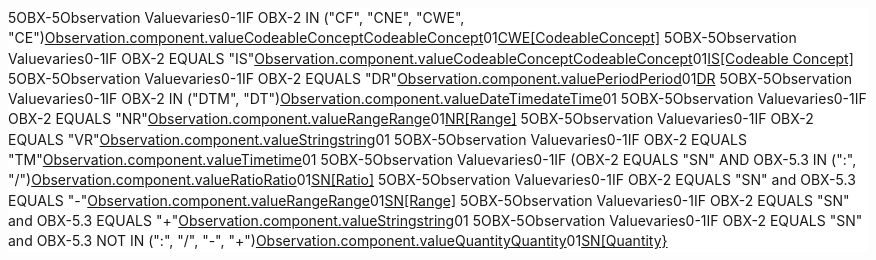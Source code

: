 <tr><td>5</td><td>OBX-5</td><td>Observation Value</td><td>varies</td><td>0</td><td style='border-right: 2px'>-1</td><td>IF OBX-2 IN ("CF", "CNE", "CWE", "CE")</td><td></td><td style='border-right: 2px'></td><td><a href='https://hl7.org/fhir/R4/Observation-definitions.html#Observation.component.valueCodeableConcept'>Observation.component.valueCodeableConcept</a></td><td></td><td><a href='https://hl7.org/fhir/R4/datatypes.html#CodeableConcept'>CodeableConcept</a></td><td>0</td><td>1</td><td><a href='ConceptMap-datatype-cwecodeableconcept-to-codeableconcept.html'>CWE[CodeableConcept]</a></td><td></td><td></td></tr>
<tr><td>5</td><td>OBX-5</td><td>Observation Value</td><td>varies</td><td>0</td><td style='border-right: 2px'>-1</td><td>IF OBX-2 EQUALS "IS"</td><td></td><td style='border-right: 2px'></td><td><a href='https://hl7.org/fhir/R4/Observation-definitions.html#Observation.component.valueCodeableConcept'>Observation.component.valueCodeableConcept</a></td><td></td><td><a href='https://hl7.org/fhir/R4/datatypes.html#CodeableConcept'>CodeableConcept</a></td><td>0</td><td>1</td><td><a href='ConceptMap-datatype-iscodeable-concept-to-codeableconcept.html'>IS[Codeable Concept]</a></td><td></td><td></td></tr>
<tr><td>5</td><td>OBX-5</td><td>Observation Value</td><td>varies</td><td>0</td><td style='border-right: 2px'>-1</td><td>IF OBX-2 EQUALS "DR"</td><td></td><td style='border-right: 2px'></td><td><a href='https://hl7.org/fhir/R4/Observation-definitions.html#Observation.component.valuePeriod'>Observation.component.valuePeriod</a></td><td></td><td><a href='https://hl7.org/fhir/R4/datatypes.html#Period'>Period</a></td><td>0</td><td>1</td><td><a href='ConceptMap-datatype-dr-to-period.html'>DR</a></td><td></td><td></td></tr>
<tr><td>5</td><td>OBX-5</td><td>Observation Value</td><td>varies</td><td>0</td><td style='border-right: 2px'>-1</td><td>IF OBX-2 IN ("DTM", "DT")</td><td></td><td style='border-right: 2px'></td><td><a href='https://hl7.org/fhir/R4/Observation-definitions.html#Observation.component.valueDateTime'>Observation.component.valueDateTime</a></td><td></td><td><a href='https://hl7.org/fhir/R4/datatypes.html#dateTime'>dateTime</a></td><td>0</td><td>1</td><td></td><td></td><td></td></tr>
<tr><td>5</td><td>OBX-5</td><td>Observation Value</td><td>varies</td><td>0</td><td style='border-right: 2px'>-1</td><td>IF OBX-2 EQUALS "NR"</td><td></td><td style='border-right: 2px'></td><td><a href='https://hl7.org/fhir/R4/Observation-definitions.html#Observation.component.valueRange'>Observation.component.valueRange</a></td><td></td><td><a href='https://hl7.org/fhir/R4/datatypes.html#Range'>Range</a></td><td>0</td><td>1</td><td><a href='ConceptMap-datatype-nrrange-to-range.html'>NR[Range]</a></td><td></td><td></td></tr>
<tr><td>5</td><td>OBX-5</td><td>Observation Value</td><td>varies</td><td>0</td><td style='border-right: 2px'>-1</td><td>IF OBX-2 EQUALS "VR"</td><td></td><td style='border-right: 2px'></td><td><a href='https://hl7.org/fhir/R4/Observation-definitions.html#Observation.component.valueString'>Observation.component.valueString</a></td><td></td><td><a href='https://hl7.org/fhir/R4/datatypes.html#string'>string</a></td><td>0</td><td>1</td><td></td><td></td><td></td></tr>
<tr><td>5</td><td>OBX-5</td><td>Observation Value</td><td>varies</td><td>0</td><td style='border-right: 2px'>-1</td><td>IF OBX-2 EQUALS "TM"</td><td></td><td style='border-right: 2px'></td><td><a href='https://hl7.org/fhir/R4/Observation-definitions.html#Observation.component.valueTime'>Observation.component.valueTime</a></td><td></td><td><a href='https://hl7.org/fhir/R4/datatypes.html#time'>time</a></td><td>0</td><td>1</td><td></td><td></td><td></td></tr>
<tr><td>5</td><td>OBX-5</td><td>Observation Value</td><td>varies</td><td>0</td><td style='border-right: 2px'>-1</td><td>IF (OBX-2 EQUALS "SN" AND OBX-5.3 IN (":", "/")</td><td></td><td style='border-right: 2px'></td><td><a href='https://hl7.org/fhir/R4/Observation-definitions.html#Observation.component.valueRatio'>Observation.component.valueRatio</a></td><td></td><td><a href='https://hl7.org/fhir/R4/datatypes.html#Ratio'>Ratio</a></td><td>0</td><td>1</td><td><a href='ConceptMap-datatype-snratio-to-ratio.html'>SN[Ratio]</a></td><td></td><td></td></tr>
<tr><td>5</td><td>OBX-5</td><td>Observation Value</td><td>varies</td><td>0</td><td style='border-right: 2px'>-1</td><td>IF OBX-2 EQUALS "SN" and OBX-5.3 EQUALS "-"</td><td></td><td style='border-right: 2px'></td><td><a href='https://hl7.org/fhir/R4/Observation-definitions.html#Observation.component.valueRange'>Observation.component.valueRange</a></td><td></td><td><a href='https://hl7.org/fhir/R4/datatypes.html#Range'>Range</a></td><td>0</td><td>1</td><td><a href='ConceptMap-datatype-snrange-to-range.html'>SN[Range]</a></td><td></td><td></td></tr>
<tr><td>5</td><td>OBX-5</td><td>Observation Value</td><td>varies</td><td>0</td><td style='border-right: 2px'>-1</td><td>IF OBX-2 EQUALS "SN" and OBX-5.3 EQUALS "+"</td><td></td><td style='border-right: 2px'></td><td><a href='https://hl7.org/fhir/R4/Observation-definitions.html#Observation.component.valueString'>Observation.component.valueString</a></td><td></td><td><a href='https://hl7.org/fhir/R4/datatypes.html#string'>string</a></td><td>0</td><td>1</td><td></td><td></td><td></td></tr>
<tr><td>5</td><td>OBX-5</td><td>Observation Value</td><td>varies</td><td>0</td><td style='border-right: 2px'>-1</td><td>IF OBX-2 EQUALS "SN" and OBX-5.3 NOT IN (":", "/", "-", "+")</td><td></td><td style='border-right: 2px'></td><td><a href='https://hl7.org/fhir/R4/Observation-definitions.html#Observation.component.valueQuantity'>Observation.component.valueQuantity</a></td><td></td><td><a href='https://hl7.org/fhir/R4/datatypes.html#Quantity'>Quantity</a></td><td>0</td><td>1</td><td><a href='ConceptMap-datatype-snquantity-to-quantity.html'>SN[Quantity}</a></td><td></td><td></td></tr>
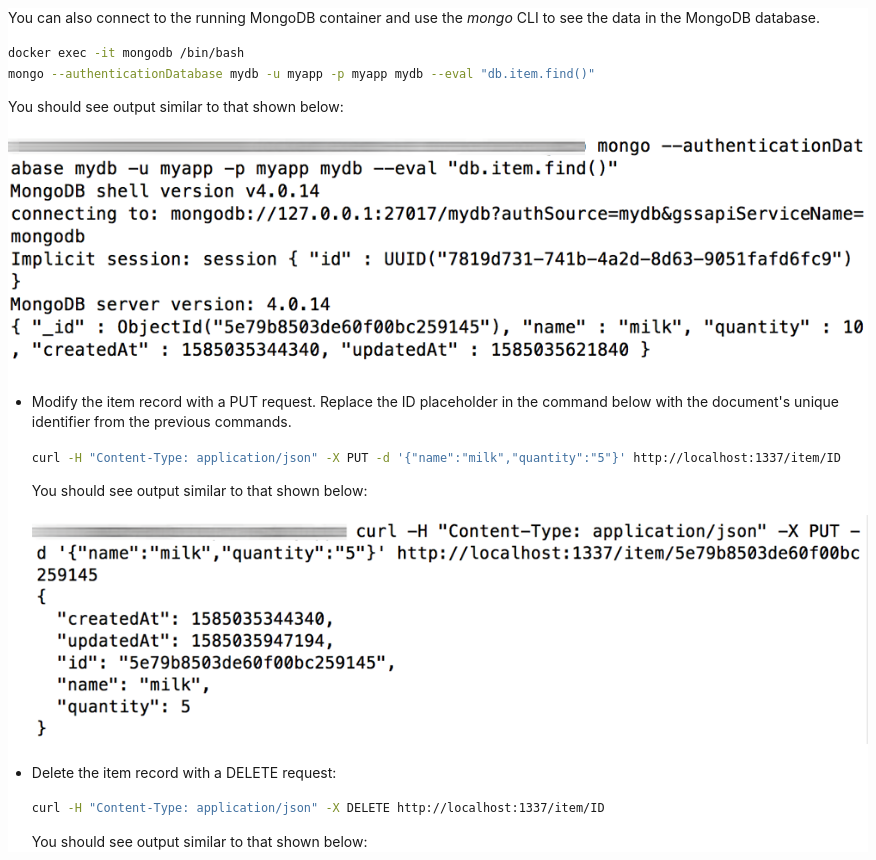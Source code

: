   You can also connect to the running MongoDB container and use the *mongo* CLI to see the data in the MongoDB database.
  
  ```bash
  docker exec -it mongodb /bin/bash
  mongo --authenticationDatabase mydb -u myapp -p myapp mydb --eval "db.item.find()"
  ```

  You should see output similar to that shown below:

  ![Database check](images/db-get.png)

* Modify the item record with a PUT request. Replace the ID placeholder in the command below with the document's unique identifier from the previous commands.

  ```bash
  curl -H "Content-Type: application/json" -X PUT -d '{"name":"milk","quantity":"5"}' http://localhost:1337/item/ID
  ```
  
  You should see output similar to that shown below:
  
  ![PUT request](images/api-put.png)

* Delete the item record with a DELETE request:

  ```bash
  curl -H "Content-Type: application/json" -X DELETE http://localhost:1337/item/ID
  ```

  You should see output similar to that shown below:
  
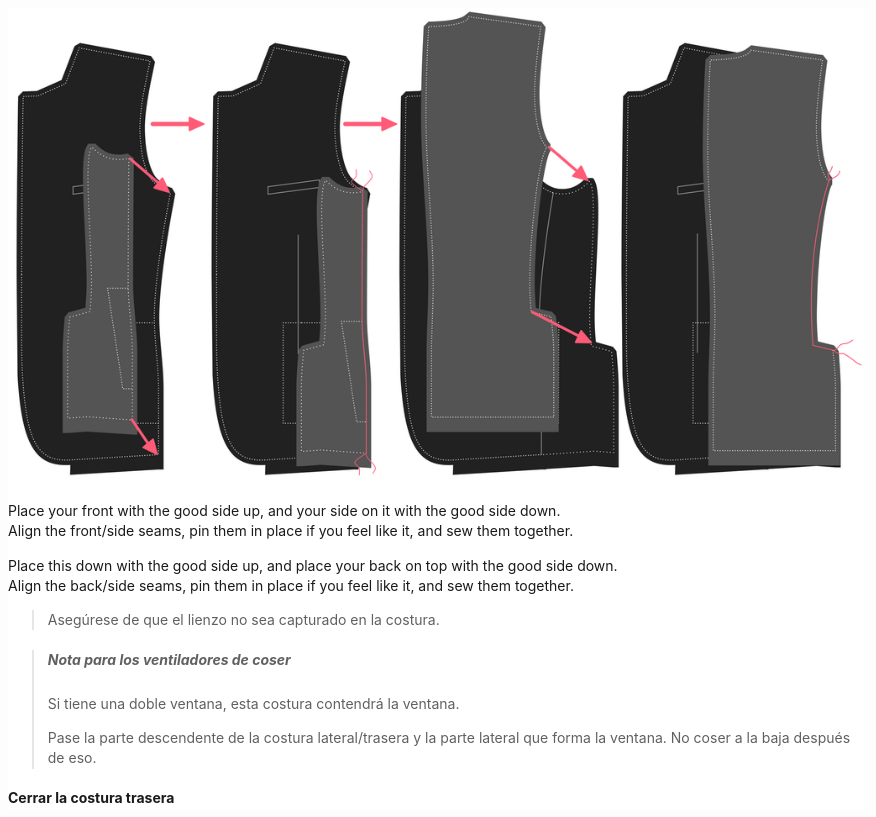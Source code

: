 ![Cerrar los lados](closeSides.svg)

Place your front with the good side up, and your side on it with the good side down.  
Align the front/side seams, pin them in place if you feel like it, and sew them together.

Place this down with the good side up, and place your back on top with the good side down.  
Align the back/side seams, pin them in place if you feel like it, and sew them together.

> Asegúrese de que el lienzo no sea capturado en la costura.

> ##### Nota para los ventiladores de coser
> 
> Si tiene una doble ventana, esta costura contendrá la ventana.
> 
> Pase la parte descendente de la costura lateral/trasera y la parte lateral que forma la ventana. No coser a la baja después de eso.

#### Cerrar la costura trasera
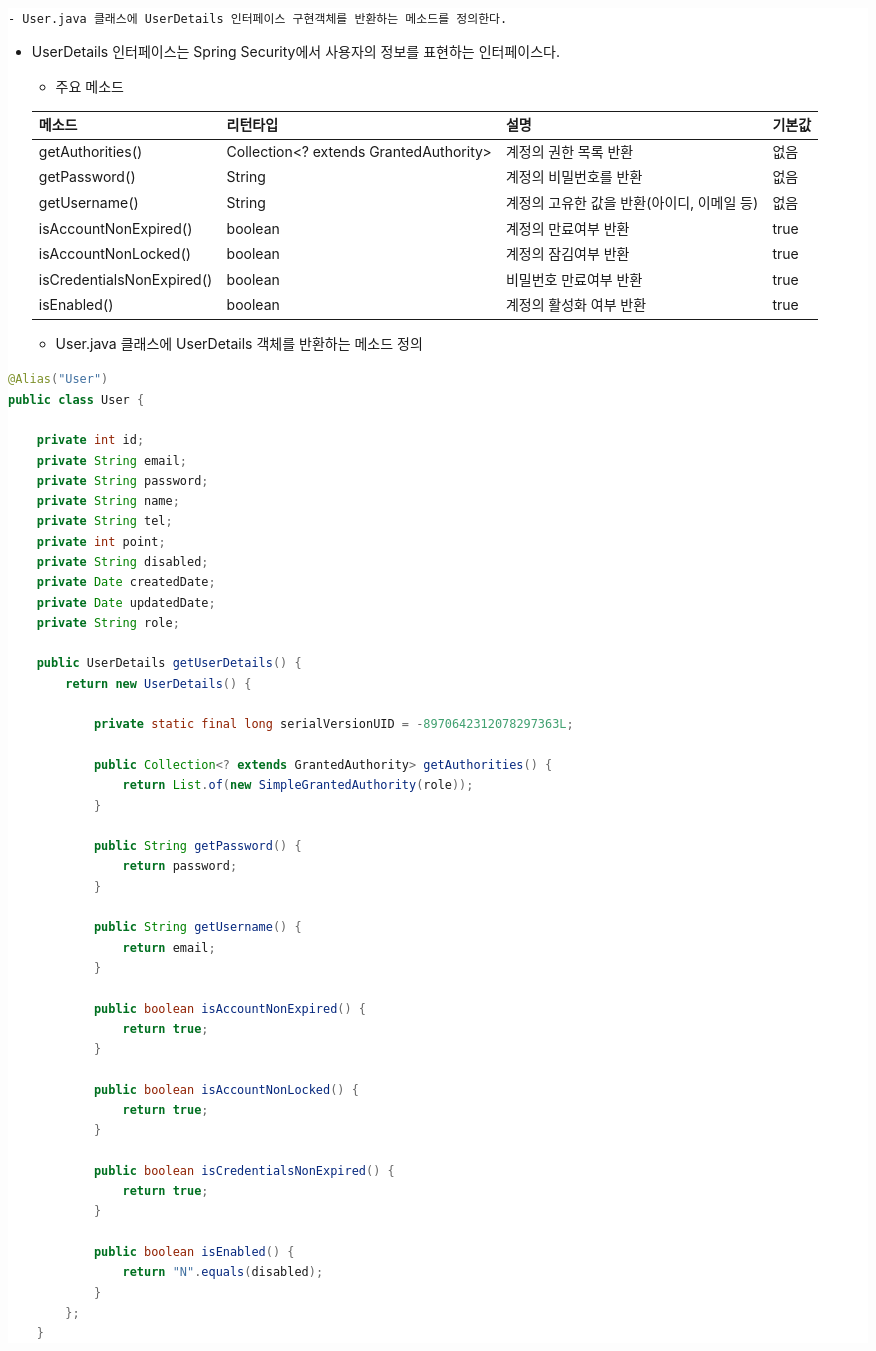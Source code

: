	- User.java 클래스에 UserDetails 인터페이스 구현객체를 반환하는 메소드를 정의한다.
  - UserDetails 인터페이스는 Spring Security에서 사용자의 정보를 표현하는 인터페이스다.
	- 주요 메소드
	
	메소드 | 리턴타입 | 설명 | 기본값
	--- | --- | --- | ---
	getAuthorities() | Collection<? extends GrantedAuthority> | 계정의 권한 목록 반환 | 없음
	getPassword() | String | 계정의 비밀번호를 반환 | 없음
	getUsername() | String | 계정의 고유한 값을 반환(아이디, 이메일 등) | 없음
	isAccountNonExpired() | boolean | 계정의 만료여부 반환 | true
	isAccountNonLocked() | boolean | 계정의 잠김여부 반환 | true
	isCredentialsNonExpired() | boolean | 비밀번호 만료여부 반환 | true
	isEnabled() | boolean | 계정의 활성화 여부 반환 | true

	- User.java 클래스에 UserDetails 객체를 반환하는 메소드 정의

```java
@Alias("User")
public class User {

	private int id;
	private String email;
	private String password;
	private String name;
	private String tel;
	private int point;
	private String disabled;
	private Date createdDate;
	private Date updatedDate;
	private String role;
	
	public UserDetails getUserDetails() {
		return new UserDetails() {

			private static final long serialVersionUID = -8970642312078297363L;

			public Collection<? extends GrantedAuthority> getAuthorities() {
				return List.of(new SimpleGrantedAuthority(role));
			}

			public String getPassword() {
				return password;
			}

			public String getUsername() {
				return email;
			}

			public boolean isAccountNonExpired() {
				return true;
			}

			public boolean isAccountNonLocked() {
				return true;
			}

			public boolean isCredentialsNonExpired() {
				return true;
			}

			public boolean isEnabled() {
				return "N".equals(disabled);
			}
		};
	}
```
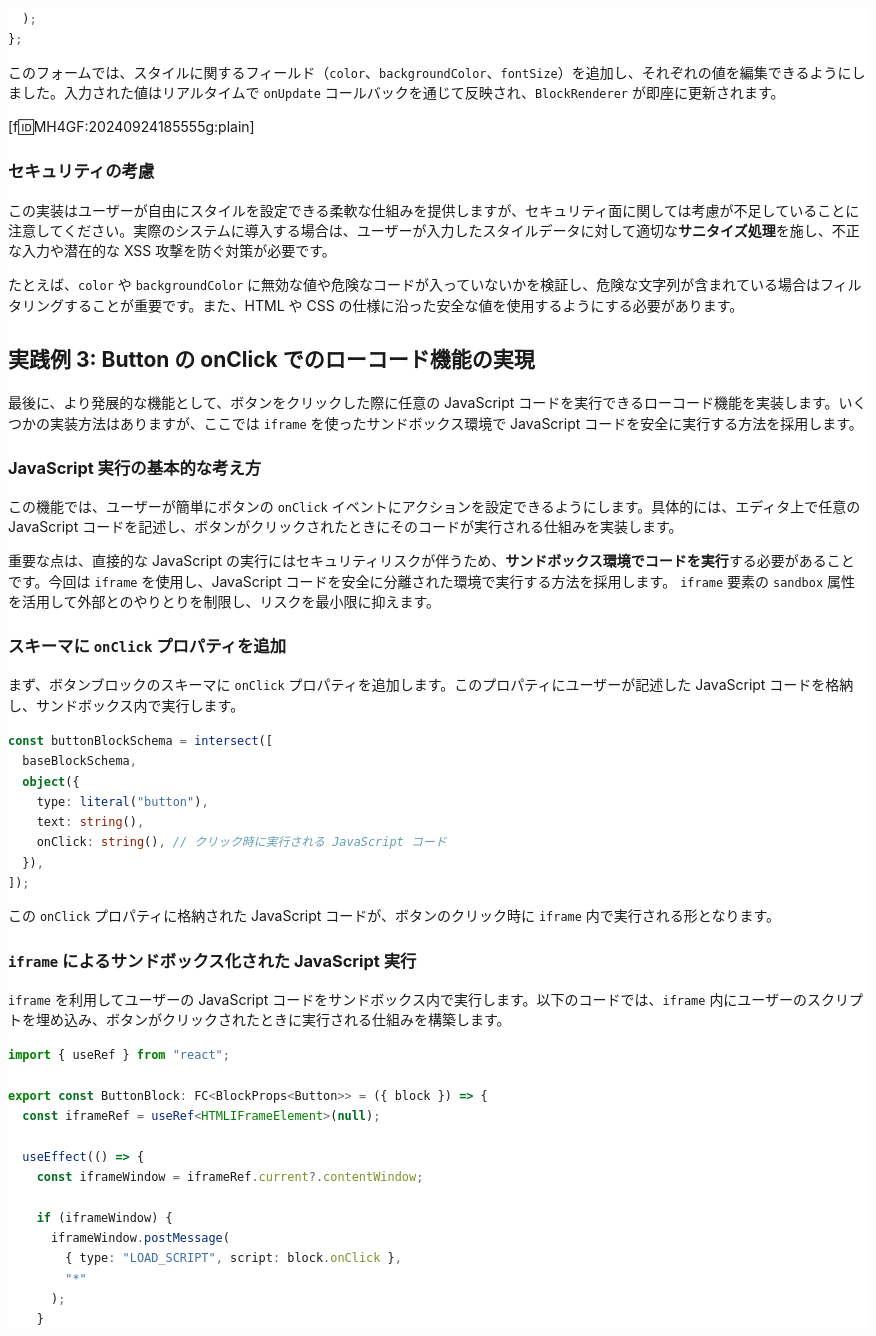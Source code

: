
 ```typescript
  );
};
```

このフォームでは、スタイルに関するフィールド（`color`、`backgroundColor`、`fontSize`）を追加し、それぞれの値を編集できるようにしました。入力された値はリアルタイムで `onUpdate` コールバックを通じて反映され、`BlockRenderer` が即座に更新されます。

[f:id:MH4GF:20240924185555g:plain]

### セキュリティの考慮

この実装はユーザーが自由にスタイルを設定できる柔軟な仕組みを提供しますが、セキュリティ面に関しては考慮が不足していることに注意してください。実際のシステムに導入する場合は、ユーザーが入力したスタイルデータに対して適切な**サニタイズ処理**を施し、不正な入力や潜在的な XSS 攻撃を防ぐ対策が必要です。

たとえば、`color` や `backgroundColor` に無効な値や危険なコードが入っていないかを検証し、危険な文字列が含まれている場合はフィルタリングすることが重要です。また、HTML や CSS の仕様に沿った安全な値を使用するようにする必要があります。

## 実践例 3: Button の onClick でのローコード機能の実現

最後に、より発展的な機能として、ボタンをクリックした際に任意の JavaScript コードを実行できるローコード機能を実装します。いくつかの実装方法はありますが、ここでは `iframe` を使ったサンドボックス環境で JavaScript コードを安全に実行する方法を採用します。

### JavaScript 実行の基本的な考え方

この機能では、ユーザーが簡単にボタンの `onClick` イベントにアクションを設定できるようにします。具体的には、エディタ上で任意の JavaScript コードを記述し、ボタンがクリックされたときにそのコードが実行される仕組みを実装します。

重要な点は、直接的な JavaScript の実行にはセキュリティリスクが伴うため、**サンドボックス環境でコードを実行**する必要があることです。今回は `iframe` を使用し、JavaScript コードを安全に分離された環境で実行する方法を採用します。 `iframe` 要素の `sandbox` 属性を活用して外部とのやりとりを制限し、リスクを最小限に抑えます。

### スキーマに `onClick` プロパティを追加

まず、ボタンブロックのスキーマに `onClick` プロパティを追加します。このプロパティにユーザーが記述した JavaScript コードを格納し、サンドボックス内で実行します。

```typescript
const buttonBlockSchema = intersect([
  baseBlockSchema,
  object({
    type: literal("button"),
    text: string(),
    onClick: string(), // クリック時に実行される JavaScript コード
  }),
]);
```

この `onClick` プロパティに格納された JavaScript コードが、ボタンのクリック時に `iframe` 内で実行される形となります。

### `iframe` によるサンドボックス化された JavaScript 実行

`iframe` を利用してユーザーの JavaScript コードをサンドボックス内で実行します。以下のコードでは、`iframe` 内にユーザーのスクリプトを埋め込み、ボタンがクリックされたときに実行される仕組みを構築します。

```typescript
import { useRef } from "react";

export const ButtonBlock: FC<BlockProps<Button>> = ({ block }) => {
  const iframeRef = useRef<HTMLIFrameElement>(null);

  useEffect(() => {
    const iframeWindow = iframeRef.current?.contentWindow;

    if (iframeWindow) {
      iframeWindow.postMessage(
        { type: "LOAD_SCRIPT", script: block.onClick },
        "*"
      );
    }
```

[^1]: https://www.typescriptlang.org/docs/handbook/typescript-in-5-minutes-func.html#discriminated-unions
[^2]: https://medium.com/airbnb-engineering/a-deep-dive-into-airbnbs-server-driven-ui-system-842244c5f5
++++++
**Problem requirements**
Show every line of the listing in which the string "them" can be found.

**Finished exercise**
Align the front/side seams, pin them in place if you feel like it, and sew them together.
Align the back/side seams, pin them in place if you feel like it, and sew them together.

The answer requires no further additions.